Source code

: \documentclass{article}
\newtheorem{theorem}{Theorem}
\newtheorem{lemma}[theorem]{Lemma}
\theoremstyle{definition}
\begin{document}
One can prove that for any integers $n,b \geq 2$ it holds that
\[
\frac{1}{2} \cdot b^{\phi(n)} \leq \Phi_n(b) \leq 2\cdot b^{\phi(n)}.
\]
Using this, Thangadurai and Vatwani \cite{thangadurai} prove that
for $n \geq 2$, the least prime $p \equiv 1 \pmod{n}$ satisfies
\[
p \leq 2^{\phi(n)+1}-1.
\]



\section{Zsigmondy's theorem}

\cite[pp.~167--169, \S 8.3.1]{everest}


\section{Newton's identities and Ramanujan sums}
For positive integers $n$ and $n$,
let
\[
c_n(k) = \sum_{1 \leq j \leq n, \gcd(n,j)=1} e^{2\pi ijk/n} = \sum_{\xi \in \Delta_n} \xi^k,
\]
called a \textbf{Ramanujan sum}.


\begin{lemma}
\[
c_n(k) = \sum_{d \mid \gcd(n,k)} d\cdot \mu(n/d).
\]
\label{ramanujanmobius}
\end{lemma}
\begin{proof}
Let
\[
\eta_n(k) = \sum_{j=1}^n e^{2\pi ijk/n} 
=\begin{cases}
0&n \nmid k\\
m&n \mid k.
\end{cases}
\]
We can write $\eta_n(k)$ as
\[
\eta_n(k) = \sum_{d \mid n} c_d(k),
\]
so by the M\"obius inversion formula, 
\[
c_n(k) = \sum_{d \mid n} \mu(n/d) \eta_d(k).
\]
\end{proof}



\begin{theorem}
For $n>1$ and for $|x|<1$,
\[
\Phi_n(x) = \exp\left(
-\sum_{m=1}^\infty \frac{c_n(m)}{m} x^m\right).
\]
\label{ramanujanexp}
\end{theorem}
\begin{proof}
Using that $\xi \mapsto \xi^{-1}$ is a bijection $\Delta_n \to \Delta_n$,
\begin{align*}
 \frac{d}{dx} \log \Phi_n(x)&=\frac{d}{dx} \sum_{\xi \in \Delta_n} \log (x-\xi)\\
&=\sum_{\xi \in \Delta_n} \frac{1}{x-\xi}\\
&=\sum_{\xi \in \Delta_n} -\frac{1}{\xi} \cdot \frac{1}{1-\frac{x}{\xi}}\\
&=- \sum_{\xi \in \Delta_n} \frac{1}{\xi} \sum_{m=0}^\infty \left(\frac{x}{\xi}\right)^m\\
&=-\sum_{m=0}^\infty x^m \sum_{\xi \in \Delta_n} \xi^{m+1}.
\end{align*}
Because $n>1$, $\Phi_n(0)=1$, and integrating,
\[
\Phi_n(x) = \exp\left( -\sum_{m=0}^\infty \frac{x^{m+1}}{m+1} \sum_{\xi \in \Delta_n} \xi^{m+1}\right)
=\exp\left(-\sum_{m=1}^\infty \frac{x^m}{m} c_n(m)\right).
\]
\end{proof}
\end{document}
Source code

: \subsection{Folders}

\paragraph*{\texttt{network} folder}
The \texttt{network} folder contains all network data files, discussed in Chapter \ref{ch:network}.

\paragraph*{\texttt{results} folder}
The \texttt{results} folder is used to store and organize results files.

= Exercise directions =
Starting at the top of the records, copy every line exactly.

= Output of the task =
Source code

: \documentclass{article}
\newtheorem{theorem}{Theorem}
\newtheorem{lemma}[theorem]{Lemma}
\theoremstyle{definition}
\begin{document}
One can prove that for any integers $n,b \geq 2$ it holds that
\[
\frac{1}{2} \cdot b^{\phi(n)} \leq \Phi_n(b) \leq 2\cdot b^{\phi(n)}.
\]
Using this, Thangadurai and Vatwani \cite{thangadurai} prove that
for $n \geq 2$, the least prime $p \equiv 1 \pmod{n}$ satisfies
\[
p \leq 2^{\phi(n)+1}-1.
\]



\section{Zsigmondy's theorem}

\cite[pp.~167--169, \S 8.3.1]{everest}


\section{Newton's identities and Ramanujan sums}
For positive integers $n$ and $n$,
let
\[
c_n(k) = \sum_{1 \leq j \leq n, \gcd(n,j)=1} e^{2\pi ijk/n} = \sum_{\xi \in \Delta_n} \xi^k,
\]
called a \textbf{Ramanujan sum}.


\begin{lemma}
\[
c_n(k) = \sum_{d \mid \gcd(n,k)} d\cdot \mu(n/d).
\]
\label{ramanujanmobius}
\end{lemma}
\begin{proof}
Let
\[
\eta_n(k) = \sum_{j=1}^n e^{2\pi ijk/n} 
=\begin{cases}
0&n \nmid k\\
m&n \mid k.
\end{cases}
\]
We can write $\eta_n(k)$ as
\[
\eta_n(k) = \sum_{d \mid n} c_d(k),
\]
so by the M\"obius inversion formula, 
\[
c_n(k) = \sum_{d \mid n} \mu(n/d) \eta_d(k).
\]
\end{proof}



\begin{theorem}
For $n>1$ and for $|x|<1$,
\[
\Phi_n(x) = \exp\left(
-\sum_{m=1}^\infty \frac{c_n(m)}{m} x^m\right).
\]
\label{ramanujanexp}
\end{theorem}
\begin{proof}
Using that $\xi \mapsto \xi^{-1}$ is a bijection $\Delta_n \to \Delta_n$,
\begin{align*}
 \frac{d}{dx} \log \Phi_n(x)&=\frac{d}{dx} \sum_{\xi \in \Delta_n} \log (x-\xi)\\
&=\sum_{\xi \in \Delta_n} \frac{1}{x-\xi}\\
&=\sum_{\xi \in \Delta_n} -\frac{1}{\xi} \cdot \frac{1}{1-\frac{x}{\xi}}\\
&=- \sum_{\xi \in \Delta_n} \frac{1}{\xi} \sum_{m=0}^\infty \left(\frac{x}{\xi}\right)^m\\
&=-\sum_{m=0}^\infty x^m \sum_{\xi \in \Delta_n} \xi^{m+1}.
\end{align*}
Because $n>1$, $\Phi_n(0)=1$, and integrating,
\[
\Phi_n(x) = \exp\left( -\sum_{m=0}^\infty \frac{x^{m+1}}{m+1} \sum_{\xi \in \Delta_n} \xi^{m+1}\right)
=\exp\left(-\sum_{m=1}^\infty \frac{x^m}{m} c_n(m)\right).
\]
\end{proof}
\end{document}
Source code

: \subsection{Folders}

\paragraph*{\texttt{network} folder}
The \texttt{network} folder contains all network data files, discussed in Chapter \ref{ch:network}.

\paragraph*{\texttt{results} folder}
The \texttt{results} folder is used to store and organize results files.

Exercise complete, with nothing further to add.